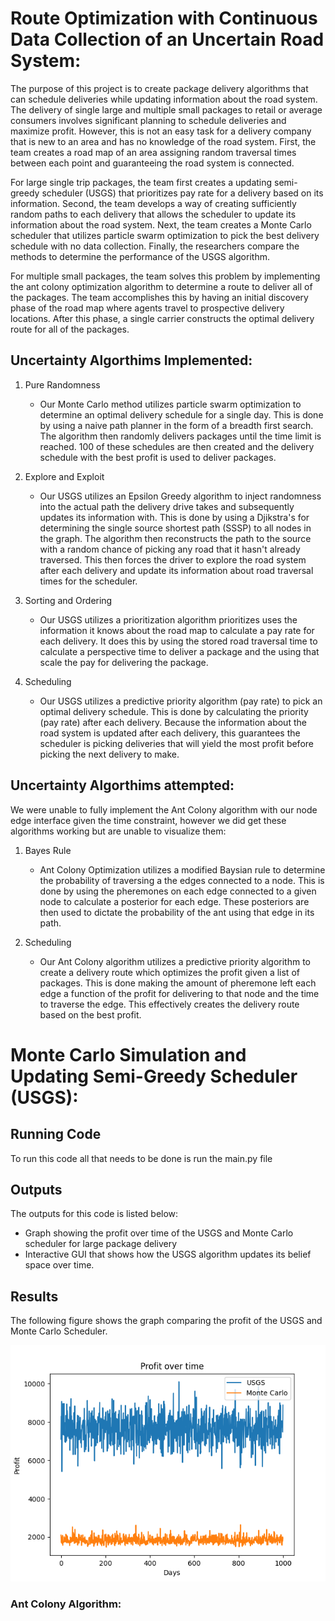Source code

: # Route Optimization with Continuous Data Collection of an Uncertain Road System:

The purpose of this project is to create package delivery algorithms that can schedule deliveries while updating information about the road system. The delivery of single large and multiple small packages to retail or average consumers involves significant planning to schedule deliveries and maximize profit. However, this is not an easy task for a delivery company that is new to an area and has no knowledge of the road system. First, the team creates a road map of an area assigning random traversal times between each point and guaranteeing the road system is connected. 

For large single trip packages, the team first creates a updating semi-greedy scheduler (USGS) that prioritizes pay rate for a delivery based on its information. Second, the team develops a way of creating sufficiently random paths to each delivery that allows the scheduler to update its information about the road system. Next, the team creates a Monte Carlo scheduler that utilizes particle swarm optimization to pick the best delivery schedule with no data collection. Finally, the researchers compare the methods to determine the performance of the USGS algorithm.

For multiple small packages, the team solves this problem by implementing the ant colony optimization algorithm to determine a route to deliver all of the packages. The team accomplishes this by having an initial discovery phase of the road map where agents travel to prospective delivery locations. After this phase, a single carrier constructs the optimal delivery route for all of the packages.


## Uncertainty Algorthims Implemented: 

1. Pure Randomness
   - Our Monte Carlo method utilizes particle swarm optimization to determine an optimal delivery schedule for a single day. This is done by using a naive path planner in the form of a breadth first search. The algorithm then randomly delivers packages until the time limit is reached. 100 of these schedules are then created and the delivery schedule with the best profit is used to deliver packages. 
  
2. Explore and Exploit 
   - Our USGS utilizes an Epsilon Greedy algorithm to inject randomness into the actual path the delivery drive takes and subsequently updates its information with. This is done by using a Djikstra's for determining the single source shortest path (SSSP) to all nodes in the graph. The algorithm then reconstructs the path to the source with a random chance of picking any road that it hasn't already traversed. This then forces the driver to explore the road system after each delivery and update its information about road traversal times for the scheduler.
  
3. Sorting and Ordering 
   - Our USGS utilizes a prioritization algorithm prioritizes uses the information it knows about the road map to calculate a pay rate for each delivery. It does this by using the stored road traversal time to calculate a perspective time to deliver a package and the using that scale the pay for delivering the package.
  
4. Scheduling 
   - Our USGS utilizes a predictive priority algorithm (pay rate) to pick an optimal delivery schedule. This is done by calculating the priority (pay rate) after each delivery. Because the information about the road system is updated after each delivery, this guarantees the scheduler is picking deliveries that will yield the most profit before picking the next delivery to make.

## Uncertainty Algorthims attempted:

We were unable to fully implement the Ant Colony algorithm with our node edge interface given the time constraint, however we did get these algorithms working but are unable to visualize them: 

1. Bayes Rule
   - Ant Colony Optimization utilizes a modified Baysian rule to determine the probability of traversing a the edges connected to a node. This is done by using the pheremones on each edge connected to a given node to calculate a posterior for each edge. These posteriors are then used to dictate the probability of the ant using that edge in its path.

2. Scheduling 
   - Our Ant Colony algorithm utilizes a predictive priority algorithm to create a delivery route which optimizes the profit given a list of packages. This is done making the amount of pheremone left each edge a function of the profit for delivering to that node and the time to traverse the edge. This effectively creates the delivery route based on the best profit.

# Monte Carlo Simulation and Updating Semi-Greedy Scheduler (USGS):

## Running Code

To run this code all that needs to be done is run the main.py file

## Outputs

The outputs for this code is listed below:

- Graph showing the profit over time of the USGS and Monte Carlo scheduler for large package delivery
- Interactive GUI that shows how the USGS algorithm updates its belief space over time.

## Results

The following figure shows the graph comparing the profit of the USGS and Monte Carlo Scheduler.

![image](./Figures/GreedyvsMonteCarlo.png)


### Ant Colony Algorithm:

■ What needs to be done: What is needed is an exact printout of every record above, with the pictures left out.

■ Exercise response:
Source code

: # Route Optimization with Continuous Data Collection of an Uncertain Road System:

The purpose of this project is to create package delivery algorithms that can schedule deliveries while updating information about the road system. The delivery of single large and multiple small packages to retail or average consumers involves significant planning to schedule deliveries and maximize profit. However, this is not an easy task for a delivery company that is new to an area and has no knowledge of the road system. First, the team creates a road map of an area assigning random traversal times between each point and guaranteeing the road system is connected. 

For large single trip packages, the team first creates a updating semi-greedy scheduler (USGS) that prioritizes pay rate for a delivery based on its information. Second, the team develops a way of creating sufficiently random paths to each delivery that allows the scheduler to update its information about the road system. Next, the team creates a Monte Carlo scheduler that utilizes particle swarm optimization to pick the best delivery schedule with no data collection. Finally, the researchers compare the methods to determine the performance of the USGS algorithm.

For multiple small packages, the team solves this problem by implementing the ant colony optimization algorithm to determine a route to deliver all of the packages. The team accomplishes this by having an initial discovery phase of the road map where agents travel to prospective delivery locations. After this phase, a single carrier constructs the optimal delivery route for all of the packages.


## Uncertainty Algorthims Implemented: 

1. Pure Randomness
   - Our Monte Carlo method utilizes particle swarm optimization to determine an optimal delivery schedule for a single day. This is done by using a naive path planner in the form of a breadth first search. The algorithm then randomly delivers packages until the time limit is reached. 100 of these schedules are then created and the delivery schedule with the best profit is used to deliver packages. 
  
2. Explore and Exploit 
   - Our USGS utilizes an Epsilon Greedy algorithm to inject randomness into the actual path the delivery drive takes and subsequently updates its information with. This is done by using a Djikstra's for determining the single source shortest path (SSSP) to all nodes in the graph. The algorithm then reconstructs the path to the source with a random chance of picking any road that it hasn't already traversed. This then forces the driver to explore the road system after each delivery and update its information about road traversal times for the scheduler.
  
3. Sorting and Ordering 
   - Our USGS utilizes a prioritization algorithm prioritizes uses the information it knows about the road map to calculate a pay rate for each delivery. It does this by using the stored road traversal time to calculate a perspective time to deliver a package and the using that scale the pay for delivering the package.
  
4. Scheduling 
   - Our USGS utilizes a predictive priority algorithm (pay rate) to pick an optimal delivery schedule. This is done by calculating the priority (pay rate) after each delivery. Because the information about the road system is updated after each delivery, this guarantees the scheduler is picking deliveries that will yield the most profit before picking the next delivery to make.

## Uncertainty Algorthims attempted:

We were unable to fully implement the Ant Colony algorithm with our node edge interface given the time constraint, however we did get these algorithms working but are unable to visualize them: 

1. Bayes Rule
   - Ant Colony Optimization utilizes a modified Baysian rule to determine the probability of traversing a the edges connected to a node. This is done by using the pheremones on each edge connected to a given node to calculate a posterior for each edge. These posteriors are then used to dictate the probability of the ant using that edge in its path.

2. Scheduling 
   - Our Ant Colony algorithm utilizes a predictive priority algorithm to create a delivery route which optimizes the profit given a list of packages. This is done making the amount of pheremone left each edge a function of the profit for delivering to that node and the time to traverse the edge. This effectively creates the delivery route based on the best profit.

# Monte Carlo Simulation and Updating Semi-Greedy Scheduler (USGS):

## Running Code

To run this code all that needs to be done is run the main.py file

## Outputs

The outputs for this code is listed below:

- Graph showing the profit over time of the USGS and Monte Carlo scheduler for large package delivery
- Interactive GUI that shows how the USGS algorithm updates its belief space over time.

## Results

The following figure shows the graph comparing the profit of the USGS and Monte Carlo Scheduler.

![image](./Figures/GreedyvsMonteCarlo.png)


### Ant Colony Algorithm:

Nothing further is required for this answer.